YOUR GOAL -
Show every line of the data where the word "textbf" can be found.

Data excerpts:
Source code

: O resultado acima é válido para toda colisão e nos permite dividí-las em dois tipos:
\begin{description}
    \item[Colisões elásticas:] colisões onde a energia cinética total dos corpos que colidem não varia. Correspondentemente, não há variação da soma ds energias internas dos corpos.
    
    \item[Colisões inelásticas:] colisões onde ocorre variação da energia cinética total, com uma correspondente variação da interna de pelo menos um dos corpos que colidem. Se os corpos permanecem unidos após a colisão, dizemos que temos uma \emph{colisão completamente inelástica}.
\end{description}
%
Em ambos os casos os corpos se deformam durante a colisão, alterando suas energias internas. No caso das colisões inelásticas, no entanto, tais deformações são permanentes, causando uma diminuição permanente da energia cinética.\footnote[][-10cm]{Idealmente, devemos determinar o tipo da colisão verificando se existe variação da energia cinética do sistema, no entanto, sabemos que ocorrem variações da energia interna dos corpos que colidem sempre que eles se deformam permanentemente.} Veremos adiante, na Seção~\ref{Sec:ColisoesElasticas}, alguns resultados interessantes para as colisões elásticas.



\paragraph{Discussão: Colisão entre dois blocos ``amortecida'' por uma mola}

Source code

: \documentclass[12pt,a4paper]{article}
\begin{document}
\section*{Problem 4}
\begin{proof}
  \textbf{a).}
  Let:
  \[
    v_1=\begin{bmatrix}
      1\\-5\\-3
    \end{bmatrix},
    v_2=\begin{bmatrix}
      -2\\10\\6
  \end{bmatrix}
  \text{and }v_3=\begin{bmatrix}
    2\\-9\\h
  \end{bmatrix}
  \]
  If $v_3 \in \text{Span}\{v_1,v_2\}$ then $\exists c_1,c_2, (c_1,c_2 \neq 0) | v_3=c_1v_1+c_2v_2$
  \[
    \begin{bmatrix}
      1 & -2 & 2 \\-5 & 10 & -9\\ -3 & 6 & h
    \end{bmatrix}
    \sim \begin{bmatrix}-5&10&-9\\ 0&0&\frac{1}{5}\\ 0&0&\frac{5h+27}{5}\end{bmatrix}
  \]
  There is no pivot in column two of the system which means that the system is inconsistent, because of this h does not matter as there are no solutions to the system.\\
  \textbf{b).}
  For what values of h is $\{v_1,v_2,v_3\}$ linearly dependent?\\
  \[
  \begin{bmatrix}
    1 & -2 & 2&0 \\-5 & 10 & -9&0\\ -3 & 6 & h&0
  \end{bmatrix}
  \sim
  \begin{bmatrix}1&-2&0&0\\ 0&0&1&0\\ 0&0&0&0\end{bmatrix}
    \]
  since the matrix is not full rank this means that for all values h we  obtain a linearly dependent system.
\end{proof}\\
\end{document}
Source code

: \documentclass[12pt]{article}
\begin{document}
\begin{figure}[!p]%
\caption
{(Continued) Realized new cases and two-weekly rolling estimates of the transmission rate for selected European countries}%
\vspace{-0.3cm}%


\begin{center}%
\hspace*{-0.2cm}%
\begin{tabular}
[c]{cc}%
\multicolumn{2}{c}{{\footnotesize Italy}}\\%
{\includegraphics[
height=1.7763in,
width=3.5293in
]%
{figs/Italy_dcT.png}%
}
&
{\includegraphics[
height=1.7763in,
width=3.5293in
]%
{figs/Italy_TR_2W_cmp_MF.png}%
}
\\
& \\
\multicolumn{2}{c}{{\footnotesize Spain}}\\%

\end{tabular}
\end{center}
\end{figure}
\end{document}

...

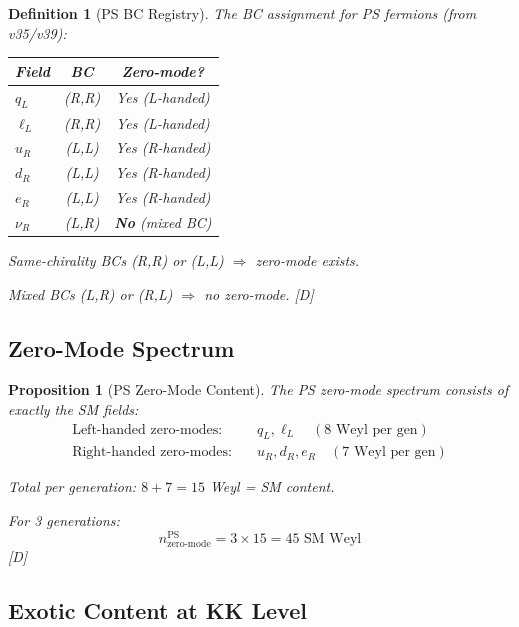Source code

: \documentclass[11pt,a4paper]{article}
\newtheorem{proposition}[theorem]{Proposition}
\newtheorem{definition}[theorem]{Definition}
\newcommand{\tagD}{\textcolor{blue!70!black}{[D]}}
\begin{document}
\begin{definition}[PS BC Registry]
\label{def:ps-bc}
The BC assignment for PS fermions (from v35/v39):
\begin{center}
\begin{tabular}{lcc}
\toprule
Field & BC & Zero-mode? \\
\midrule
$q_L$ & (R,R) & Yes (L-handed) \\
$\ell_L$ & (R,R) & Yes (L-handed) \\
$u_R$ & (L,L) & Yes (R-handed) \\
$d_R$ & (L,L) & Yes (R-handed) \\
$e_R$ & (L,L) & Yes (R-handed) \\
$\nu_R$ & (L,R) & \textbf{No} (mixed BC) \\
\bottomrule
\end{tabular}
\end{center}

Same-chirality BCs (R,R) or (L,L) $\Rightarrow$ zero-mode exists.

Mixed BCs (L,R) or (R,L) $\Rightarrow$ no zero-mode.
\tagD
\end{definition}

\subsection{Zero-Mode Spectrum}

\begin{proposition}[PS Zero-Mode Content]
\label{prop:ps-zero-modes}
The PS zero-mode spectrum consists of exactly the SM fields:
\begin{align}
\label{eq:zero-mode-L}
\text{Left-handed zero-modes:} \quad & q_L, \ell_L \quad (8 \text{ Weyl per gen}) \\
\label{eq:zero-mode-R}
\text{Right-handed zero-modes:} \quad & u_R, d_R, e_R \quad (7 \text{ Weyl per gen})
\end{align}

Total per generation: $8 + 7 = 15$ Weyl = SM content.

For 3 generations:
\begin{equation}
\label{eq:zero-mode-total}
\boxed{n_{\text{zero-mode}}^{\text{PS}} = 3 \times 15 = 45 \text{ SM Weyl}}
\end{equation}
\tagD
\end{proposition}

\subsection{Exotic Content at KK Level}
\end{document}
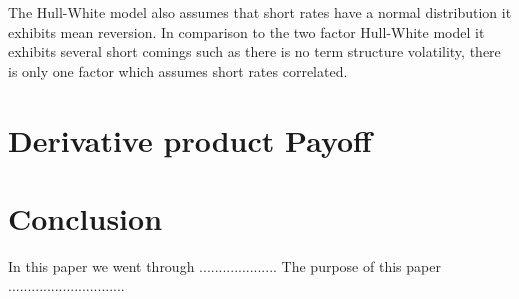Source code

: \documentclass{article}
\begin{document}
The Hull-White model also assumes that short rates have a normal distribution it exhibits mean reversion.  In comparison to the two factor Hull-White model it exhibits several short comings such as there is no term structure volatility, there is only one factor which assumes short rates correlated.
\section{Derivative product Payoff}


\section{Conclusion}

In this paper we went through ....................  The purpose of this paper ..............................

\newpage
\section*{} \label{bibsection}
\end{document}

SOLUTION -
  \textbf{a).}
  \textbf{b).}
$\nu_R$ & (L,R) & \textbf{No} (mixed BC) \\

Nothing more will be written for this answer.